Credentials: username + password.

CLI:

echo "<password>" | kdbl-control \
  --api-url "$KDBL_URL" --api-token "$KDBL_TOKEN" \
  source add-smb \
  --source-id 'smb://nas.corp/finance' \
  --server nas.corp --share finance \
  --domain CORP \
  --username svc-indexer \
  --password-stdin

SMBFS (kernel mount)

For SMB / CIFS shares mounted via the kernel CIFS client. Higher throughput than userspace SMB for large shares.

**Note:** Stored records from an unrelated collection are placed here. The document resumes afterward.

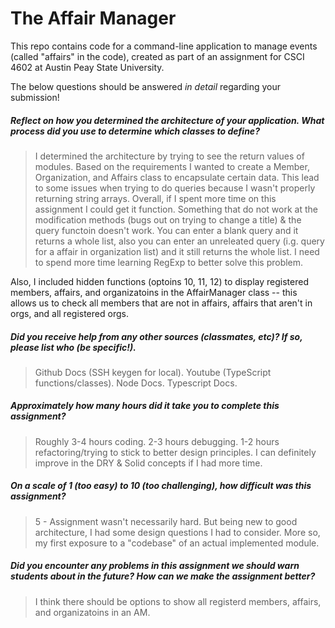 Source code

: # The Affair Manager

This repo contains code for a command-line application to manage events (called "affairs" in the code), created as part of an assignment for CSCI 4602 at Austin Peay State University.

The below questions should be answered _in detail_ regarding your submission!

##### Reflect on how you determined the architecture of your application. What process did you use to determine which classes to define? #####
> I determined the architecture by trying to see the return values of modules. Based on the requirements I wanted to create a Member, Organization, and Affairs class to encapsulate certain data. This lead to some issues when trying to do queries because I wasn't properly returning string arrays. Overall, if I spent more time on this assignment I could get it function. 
Something that do not work at the modification methods (bugs out on trying to change a title) & the query functoin doesn't work. You can enter a blank query and it returns a whole list, also you can enter an unreleated query (i.g. query for a affair in organization list) and it still returns the whole list. I need to spend more time learning RegExp to better solve this problem.

Also, I included hidden functions (optoins 10, 11, 12) to display registered members, affairs, and organizatoins in the AffairManager class -- this allows us to check all members that are not in affairs, affairs that aren't in orgs, and all registered orgs. 


##### Did you receive help from any other sources (classmates, etc)? If so, please list who (be specific!). #####
> Github Docs (SSH keygen for local). Youtube (TypeScript functions/classes). Node Docs. Typescript Docs. 


##### Approximately how many hours did it take you to complete this assignment? #####
> Roughly 3-4 hours coding. 2-3 hours debugging. 1-2 hours refactoring/trying to stick to better design principles. I can definitely improve in the DRY & Solid concepts if I had more time.


##### On a scale of 1 (too easy) to 10 (too challenging), how difficult was this assignment? #####
> 5 - Assignment wasn't necessarily hard. But being new to good architecture, I had some design questions I had to consider. More so, 
my first exposure to a "codebase" of an actual implemented module. 


##### Did you encounter any problems in this assignment we should warn students about in the future? How can we make the assignment better? #####
> I think there should be options to show all registerd members, affairs, and organizatoins in an AM. 

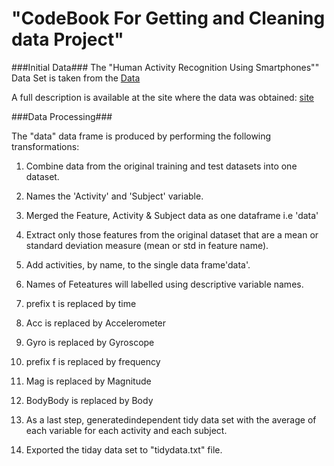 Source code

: # "CodeBook For Getting and Cleaning data Project" #

###Initial Data###
The "Human Activity Recognition Using Smartphones"" Data Set is taken from the [ Data](https://d396qusza40orc.cloudfront.net/getdata%2Fprojectfiles%2FUCI%20HAR%20Dataset.zip)

A full description is available at the site where the data was obtained: [site](http://archive.ics.uci.edu/ml/datasets/Human+Activity+Recognition+Using+Smartphones)

###Data Processing###

The "data" data frame is produced by performing the following transformations:

1. Combine data from the original training and test datasets into one dataset.
2. Names the 'Activity' and 'Subject' variable.
3. Merged the Feature, Activity & Subject data as one dataframe i.e 'data'
4. Extract only those features from the original dataset that are a mean or standard deviation measure (mean or std in feature name).
5. Add activities, by name, to the single data frame'data'.
6. Names of Feteatures will labelled using descriptive variable names.
 1. prefix t is replaced by time
 2. Acc is replaced by Accelerometer
 3. Gyro is replaced by Gyroscope
 4. prefix f is replaced by frequency
 5. Mag is replaced by Magnitude
 6. BodyBody is replaced by Body

7. As a last step, generatedindependent tidy data set with the average of each variable for each activity and each subject.
8. Exported the tiday data set to "tidydata.txt" file.
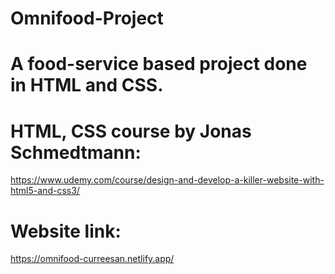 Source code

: # Omnifood-Project

# A food-service based project done in HTML and CSS.

# HTML, CSS course by Jonas Schmedtmann:
https://www.udemy.com/course/design-and-develop-a-killer-website-with-html5-and-css3/

# Website link:
https://omnifood-curreesan.netlify.app/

Required: server, share. Optional: domain, vers (defaults to 3.1.1), max_channels, extra_opts, backup_intent (defaults to false).

CLI:

echo "<password>" | kdbl-control \
  --api-url "$KDBL_URL" --api-token "$KDBL_TOKEN" \
  source add-smbfs \
  --source-id 'smbfs://nas.corp/finance' \
  --server nas.corp --share finance \
  --username svc-indexer \
  --password-stdin

Backup-operator access (bypass file ACLs)

By default the extractor only sees files the configured account is granted by the share's per-file ACLs — indexing everything otherwise means re-permissioning the data. Instead, enable backup-operator intent and grant the service account the backup privilege on the NAS:

  • What it does: adds backupuid=/backupgid= to the CIFS mount, so every file open carries FILE_OPEN_FOR_BACKUP_INTENT. The server honours it (bypassing per-file ACLs) iff the account holds SeBackupPrivilege — i.e. is a member of the server's Backup Operators group (or the vendor equivalent on NetApp / EMC Isilon / HPE). No file ACL changes are required.
  • How to enable: pass --backup-intent to source add-smbfs, tick "Backup operator access" in the New Source form, or set "backup_intent": true in the config JSON. To flip it on an existing source without re-adding it, use the toggle (API mode), which re-mounts within ~30 s:

kdbl-control --api-url "$KDBL_URL" --api-token "$KDBL_TOKEN" \
  source set-backup-intent --source-id 'smbfs://nas.corp/finance' --enabled true
- Failback (never-regress): if the worker's kernel doesn't understand the option it logs a warning and remounts without it, so a source that mounts today never breaks. A server that lacks the privilege for the account simply applies the normal ACL check (ACL-readable files stay readable). - Not on userspace SMB: the userspace smb backend cannot send backup intent; the API rejects backup_intent there with a pointer to smbfs. If a NAS hard-rejects backup intent for non-privileged accounts, leave the flag off.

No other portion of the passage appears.